[Rendered images with source text]
______________________________
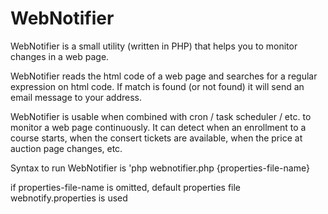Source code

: # WebNotifier
WebNotifier is a small utility (written in PHP) that helps you to monitor changes in a web page.

WebNotifier reads the html code of a web page and searches for a regular expression on html code.
If match is found (or not found) it will send an email message to your address.

WebNotifier is usable when combined with cron / task scheduler / etc. to monitor
a web page continuously. It can detect when an enrollment to a course starts, when the
consert tickets are available, when the price at auction page changes, etc.

Syntax to run WebNotifier is
'php webnotifier.php {properties-file-name}

if properties-file-name is omitted, default properties file webnotify.properties is used




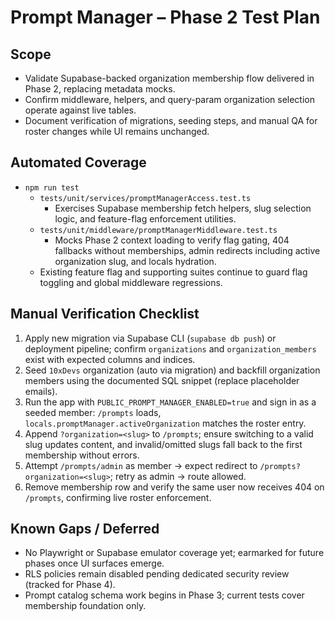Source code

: # Prompt Manager – Phase 2 Test Plan

## Scope
- Validate Supabase-backed organization membership flow delivered in Phase 2, replacing metadata mocks.
- Confirm middleware, helpers, and query-param organization selection operate against live tables.
- Document verification of migrations, seeding steps, and manual QA for roster changes while UI remains unchanged.

## Automated Coverage
- `npm run test`
  - `tests/unit/services/promptManagerAccess.test.ts`
    - Exercises Supabase membership fetch helpers, slug selection logic, and feature-flag enforcement utilities.
  - `tests/unit/middleware/promptManagerMiddleware.test.ts`
    - Mocks Phase 2 context loading to verify flag gating, 404 fallbacks without memberships, admin redirects including active organization slug, and locals hydration.
  - Existing feature flag and supporting suites continue to guard flag toggling and global middleware regressions.

## Manual Verification Checklist
1. Apply new migration via Supabase CLI (`supabase db push`) or deployment pipeline; confirm `organizations` and `organization_members` exist with expected columns and indices.
2. Seed `10xDevs` organization (auto via migration) and backfill organization members using the documented SQL snippet (replace placeholder emails).
3. Run the app with `PUBLIC_PROMPT_MANAGER_ENABLED=true` and sign in as a seeded member: `/prompts` loads, `locals.promptManager.activeOrganization` matches the roster entry.
4. Append `?organization=<slug>` to `/prompts`; ensure switching to a valid slug updates content, and invalid/omitted slugs fall back to the first membership without errors.
5. Attempt `/prompts/admin` as member → expect redirect to `/prompts?organization=<slug>`; retry as admin → route allowed.
6. Remove membership row and verify the same user now receives 404 on `/prompts`, confirming live roster enforcement.

## Known Gaps / Deferred
- No Playwright or Supabase emulator coverage yet; earmarked for future phases once UI surfaces emerge.
- RLS policies remain disabled pending dedicated security review (tracked for Phase 4).
- Prompt catalog schema work begins in Phase 3; current tests cover membership foundation only.
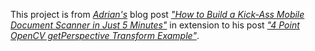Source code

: This project is from [*Adrian's*](https://github.com/jrosebr1/) blog post [*"How to Build a Kick-Ass Mobile Document Scanner in Just 5 Minutes"*](https://www.pyimagesearch.com/2014/09/01/build-kick-ass-mobile-document-scanner-just-5-minutes/) in extension to his post [*"4 Point OpenCV getPerspective Transform Example"*](https://www.pyimagesearch.com/2014/08/25/4-point-opencv-getperspective-transform-example/).

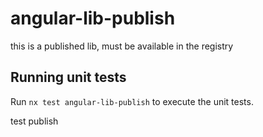 # angular-lib-publish

this is a published lib, must be available in the registry

## Running unit tests

Run `nx test angular-lib-publish` to execute the unit tests.

test publish
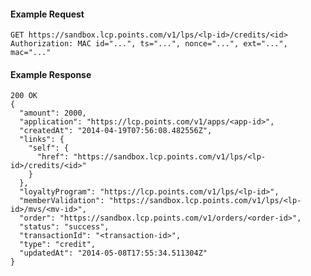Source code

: #### Example Request

    GET https://sandbox.lcp.points.com/v1/lps/<lp-id>/credits/<id>
    Authorization: MAC id="...", ts="...", nonce="...", ext="...", mac="..."

#### Example Response

    200 OK
    {
      "amount": 2000,
      "application": "https://lcp.points.com/v1/apps/<app-id>",
      "createdAt": "2014-04-19T07:56:08.482556Z",
      "links": {
        "self": {
          "href": "https://sandbox.lcp.points.com/v1/lps/<lp-id>/credits/<id>"
        }
      },
      "loyaltyProgram": "https://lcp.points.com/v1/lps/<lp-id>",
      "memberValidation": "https://sandbox.lcp.points.com/v1/lps/<lp-id>/mvs/<mv-id>",
      "order": "https://sandbox.lcp.points.com/v1/orders/<order-id>",
      "status": "success",
      "transactionId": "<transaction-id>",
      "type": "credit",
      "updatedAt": "2014-05-08T17:55:34.511304Z"
    }


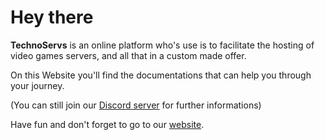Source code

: # Hey there

**TechnoServs** is an online platform who's use is to facilitate the hosting of video games servers, and all that in a custom made offer. 
  
On this Website you'll find the documentations that can help you through your journey.

(You can still join our [Discord server](https://discord.gg/PBESq3c) for further informations)

Have fun and don't forget to go to our [website](technoservs.ichbinkour.eu).
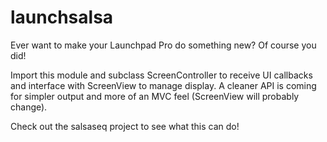 # launchsalsa
Ever want to make your Launchpad Pro do something new? Of course you did!

Import this module and subclass ScreenController to receive UI callbacks and interface with ScreenView to manage display.
A cleaner API is coming for simpler output and more of an MVC feel (ScreenView will probably change).

Check out the salsaseq project to see what this can do!
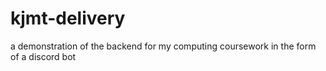 # kjmt-delivery
a demonstration of the backend for my computing coursework in the form of a discord bot
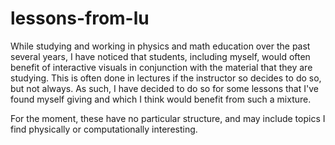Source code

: # lessons-from-lu

While studying and working in physics and math education over the past several years, I have noticed that students, including myself, would often benefit of interactive visuals in conjunction with the material that they are studying. This is often done in lectures if the instructor so decides to do so, but not always. As such, I have decided to do so for some lessons that I've found myself giving and which I think would benefit from such a mixture. 

For the moment, these have no particular structure, and may include topics I find physically or computationally interesting.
______________________________
EXERCISE DETAILS
Reply with one number, the count of lines in the entries that hold the string "without".

EXERCISE RESPONSE
2